Guillaume did miss the mark for me. The ambience was too stiff, too formal. Even at fine dining restaurants it is possible to have fluid service, the waiters were lovely but I just felt awful asking for anything, the mood was so heavy, we spoke in hushed tones all night.  Tetsuya's is example of a place that gets the right balance between formal and easy service. The ambience was definitely older and moneyed in a way that was a too stuffy. It didn't add to the occasion for me, only detracted from it. 
A funky bathroom ceiling shot, and...
I couldn't resist...The Money Shot. 
Please don't let me deter you from Guillaume. I've heard so many good things from people whose opinion I respect. I do only write pieces about places I am dazzled about, so this was a bit of a difficult piece to share, I don't think i'll be able to do this sort of review again. I wanted to put it out there because its not an experience many people have for themselves but are curious for a peek into, so there you have it. 

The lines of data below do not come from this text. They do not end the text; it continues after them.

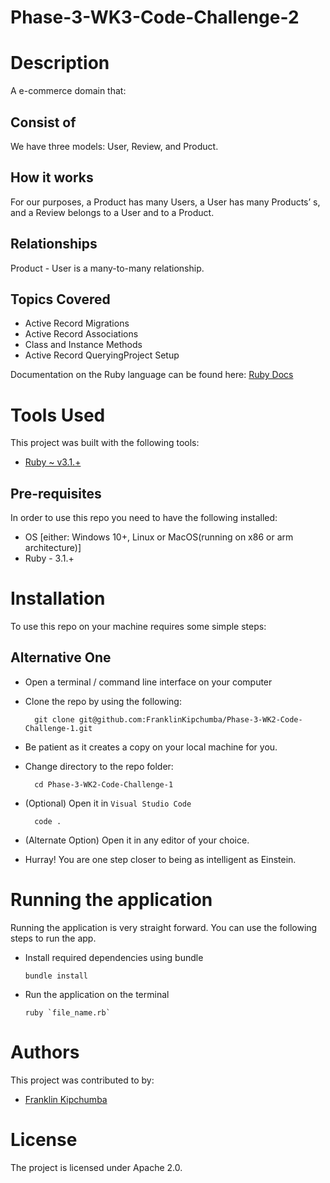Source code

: # Phase-3-WK3-Code-Challenge-2

# Description
A e-commerce domain that: 
 ## Consist of
 We have three models: User, Review, and Product.
 ## How it works
 For our purposes, a Product has many Users, a User has many Products’ s, and a Review belongs to a User and to a Product.
 ## Relationships
 Product - User is a many-to-many relationship.
        <img scr="/Image/Image.jpeg"/>
 ## Topics Covered
 - Active Record Migrations
 - Active Record Associations
 - Class and Instance Methods
 - Active Record QueryingProject Setup

Documentation on the Ruby language can be found here: [Ruby Docs](https://docs.ruby-lang.org/en/3.1/)
 

# Tools Used
This project was built with the following tools:

- [Ruby ~ v3.1.+](https://www.ruby-lang.org/en/)

 ## Pre-requisites
In order to use this repo you need to have the following installed:

- OS [either: Windows 10+, Linux or MacOS(running on x86 or arm architecture)]
- Ruby - 3.1.+

# Installation

To use this repo on your machine requires some simple steps:

 ## Alternative One

- Open a terminal / command line interface on your computer
- Clone the repo by using the following:

        git clone git@github.com:FranklinKipchumba/Phase-3-WK2-Code-Challenge-1.git

- Be patient as it creates a copy on your local machine for you.
- Change directory to the repo folder:

        cd Phase-3-WK2-Code-Challenge-1

- (Optional) Open it in ``Visual Studio Code``

        code .

- (Alternate Option) Open it in any editor of your choice.
- Hurray! You are one step closer to being as intelligent as Einstein.

# Running the application

Running the application is very straight forward. You can use the following steps to run the app.

- Install required dependencies using bundle

      bundle install

- Run the application on the terminal

      ruby `file_name.rb`

# Authors
This project was contributed to by:
- [Franklin Kipchumba](https://github.com/FranklinKipchumba)

# License
The project is licensed under Apache 2.0.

If you do go, don't do as we did and get off on the wrong foot with your waiter by actually asking how you pronounce the name of the place. If he can pronounce it better than you then you clearly don't belong there! It's gee-um (said very quickly), sort of, for those of you who didn't know.

Happy Birthday Miss JoJo, i'm sorry it wasn't more amazing for someone who continually amazes everyone like you. Next time we should keep it to Auburn Maccas and after party at Bar Fernando. What do you say?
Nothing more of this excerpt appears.